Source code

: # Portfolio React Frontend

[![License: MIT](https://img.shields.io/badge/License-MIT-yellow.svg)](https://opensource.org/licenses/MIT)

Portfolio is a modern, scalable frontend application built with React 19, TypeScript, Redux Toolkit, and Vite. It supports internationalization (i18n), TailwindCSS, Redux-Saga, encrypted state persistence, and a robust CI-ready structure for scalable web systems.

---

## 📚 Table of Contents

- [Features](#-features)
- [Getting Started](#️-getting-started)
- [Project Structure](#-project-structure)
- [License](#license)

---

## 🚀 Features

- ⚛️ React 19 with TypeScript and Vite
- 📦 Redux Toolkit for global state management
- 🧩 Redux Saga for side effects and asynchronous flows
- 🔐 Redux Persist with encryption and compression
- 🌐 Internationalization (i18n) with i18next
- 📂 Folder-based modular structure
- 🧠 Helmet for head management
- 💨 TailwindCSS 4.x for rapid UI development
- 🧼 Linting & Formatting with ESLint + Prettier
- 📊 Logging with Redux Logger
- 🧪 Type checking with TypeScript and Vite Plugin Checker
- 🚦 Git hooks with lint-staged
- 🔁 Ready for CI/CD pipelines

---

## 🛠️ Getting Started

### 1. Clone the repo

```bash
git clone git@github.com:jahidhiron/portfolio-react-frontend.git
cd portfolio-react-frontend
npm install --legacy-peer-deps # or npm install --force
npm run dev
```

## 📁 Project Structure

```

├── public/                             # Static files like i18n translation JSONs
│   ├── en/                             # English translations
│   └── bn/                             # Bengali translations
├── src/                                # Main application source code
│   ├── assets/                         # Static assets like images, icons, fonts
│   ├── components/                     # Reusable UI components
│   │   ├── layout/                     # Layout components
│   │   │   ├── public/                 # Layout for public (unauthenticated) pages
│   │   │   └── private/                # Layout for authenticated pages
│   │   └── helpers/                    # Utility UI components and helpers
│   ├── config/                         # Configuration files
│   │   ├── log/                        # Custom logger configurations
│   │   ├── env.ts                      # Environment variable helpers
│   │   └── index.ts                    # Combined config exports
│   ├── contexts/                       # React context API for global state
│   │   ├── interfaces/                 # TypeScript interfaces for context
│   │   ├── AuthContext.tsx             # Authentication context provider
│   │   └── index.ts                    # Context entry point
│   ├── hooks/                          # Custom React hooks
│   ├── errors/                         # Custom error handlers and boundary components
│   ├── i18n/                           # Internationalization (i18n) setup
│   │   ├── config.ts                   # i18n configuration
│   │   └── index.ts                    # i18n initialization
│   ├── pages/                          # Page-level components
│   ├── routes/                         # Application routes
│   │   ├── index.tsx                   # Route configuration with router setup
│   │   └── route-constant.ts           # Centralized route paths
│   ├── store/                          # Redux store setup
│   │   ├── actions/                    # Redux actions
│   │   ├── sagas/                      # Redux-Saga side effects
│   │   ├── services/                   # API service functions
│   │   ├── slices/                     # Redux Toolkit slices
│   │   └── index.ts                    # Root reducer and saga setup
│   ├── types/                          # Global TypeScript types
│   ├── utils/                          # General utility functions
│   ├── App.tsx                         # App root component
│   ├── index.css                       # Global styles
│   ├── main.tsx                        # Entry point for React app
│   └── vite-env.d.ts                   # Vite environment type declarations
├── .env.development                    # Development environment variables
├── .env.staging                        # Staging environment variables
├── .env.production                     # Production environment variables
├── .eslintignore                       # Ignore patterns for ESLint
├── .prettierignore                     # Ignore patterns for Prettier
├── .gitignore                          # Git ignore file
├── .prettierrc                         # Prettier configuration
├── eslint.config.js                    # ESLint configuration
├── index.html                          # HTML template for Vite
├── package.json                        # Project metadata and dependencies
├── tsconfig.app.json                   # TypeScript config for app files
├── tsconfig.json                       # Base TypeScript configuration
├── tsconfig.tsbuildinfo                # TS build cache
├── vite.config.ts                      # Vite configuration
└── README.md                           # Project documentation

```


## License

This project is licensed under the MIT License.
^^^^
▸ Task item:
For the word "helpers", work out how many lines of the entries contain it, and state the number alone.

▸ Output for this exercise:
2